Die EU ist verantwortlich?
Auf dem Papier gibt sie sich Mühe, dass die Lieferung funktioniert. Aber in der Realität sieht das anders aus. In Estland steht ein Terminal für den Export von Ammoniak in die EU still, in Litauen ist der Transport russischer Waren nicht gestattet, auch nicht für nicht sanktionierte Unternehmen oder Produkte, die als kritisch für die Lebensmittelversorgung zu sehen sind. Dass baltische Staaten besonders Russland-kritisch sind, ist verständlich, aber das Ergebnis ist halt bedrohlich.
Was sollten die EU-Agrarminister beim Treffen am Wochenende in Berlin also tun?
Wir brauchen Klarheit über die Lieferketten aus Russland. Alle müssen ermutigt werden, zu helfen und nicht den freien Warenverkehr zu stoppen. Es braucht eine wirtschaftliche Sicht auf die Dinge und keine politische. Düngemittel verstehen nämlich keine Politik. Wenn man sie einsetzt, erhält man Getreide, wenn nicht, eben viel, viel weniger.

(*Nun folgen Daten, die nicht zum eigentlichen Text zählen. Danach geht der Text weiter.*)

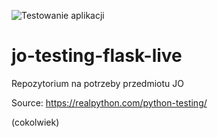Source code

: ![Testowanie aplikacji](https://github.com/mpiwonski/jo-testing-flask-live/workflows/Testowanie%20aplikacji/badge.svg)

# jo-testing-flask-live
Repozytorium na potrzeby przedmiotu JO

Source: https://realpython.com/python-testing/

(cokolwiek)
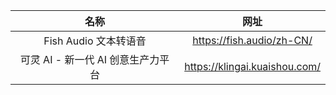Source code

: |    名称     |        网址         |
| :---------: | :-----------------: |
| Fish Audio 文本转语音 | https://fish.audio/zh-CN/ |
| 可灵 AI - 新一代 AI 创意生产力平台 | https://klingai.kuaishou.com/ |

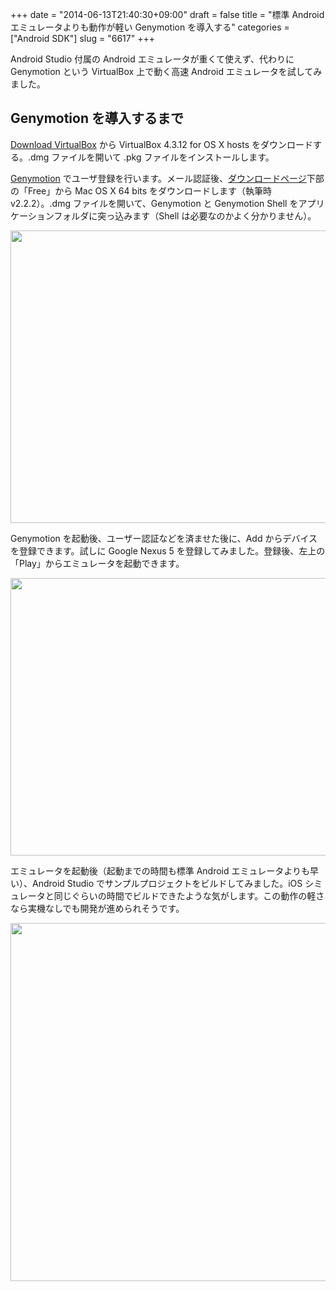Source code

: +++
date = "2014-06-13T21:40:30+09:00"
draft = false
title = "標準 Android エミュレータよりも動作が軽い Genymotion を導入する"
categories = ["Android SDK"]
slug = "6617"
+++

Android Studio 付属の Android エミュレータが重くて使えず、代わりに Genymotion という VirtualBox 上で動く高速 Android エミュレータを試してみました。

<h2>Genymotion を導入するまで</h2>

<a href="https://www.virtualbox.org/wiki/Downloads" target="_blank">Download VirtualBox</a> から VirtualBox 4.3.12 for OS X hosts をダウンロードする。.dmg ファイルを開いて .pkg ファイルをインストールします。

<a href="http://www.genymotion.com/" target="_blank">Genymotion</a> でユーザ登録を行います。メール認証後、<a href="https://shop.genymotion.com/index.php?controller=order-opc" target="_blank">ダウンロードページ</a>下部の「Free」から Mac OS X 64 bits をダウンロードします（執筆時 v2.2.2）。.dmg ファイルを開いて、Genymotion と Genymotion Shell をアプリケーションフォルダに突っ込みます（Shell は必要なのかよく分かりません）。

<img class="align-center" src="/images/2014/06/6617_1.jpg" border="0" width="640" height="468" />

Genymotion を起動後、ユーザー認証などを済ませた後に、Add からデバイスを登録できます。試しに Google Nexus 5 を登録してみました。登録後、左上の「Play」からエミュレータを起動できます。

<img class="align-center" src="/images/2014/06/6617_2.jpg" border="0" width="569" height="444" />

エミュレータを起動後（起動までの時間も標準 Android エミュレータよりも早い）、Android Studio でサンプルプロジェクトをビルドしてみました。iOS シミュレータと同じぐらいの時間でビルドできたような気がします。この動作の軽さなら実機なしでも開発が進められそうです。

<img class="align-center" src="/images/2014/06/6617_3.jpg" border="0" width="728" height="573" />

Reiche Länder können die Inflation vielleicht managen, aber was bedeutet der weltweite Preisanstieg für ärmere Länder, etwa in Afrika?
Viele dort können sich einen doppelt so hohen Düngemittelpreis einfach gar nicht mehr leisten. Die Produktion wird sinken, Menschen werden hungern oder sterben. Das wird auch die politische Stabilität in diesen Ländern gefährden.
Beim Gas hat es der Westen geschafft, rasch Alternativen zu russischen Lieferungen zu finden. Geht das kurzfristig auch bei Düngemitteln?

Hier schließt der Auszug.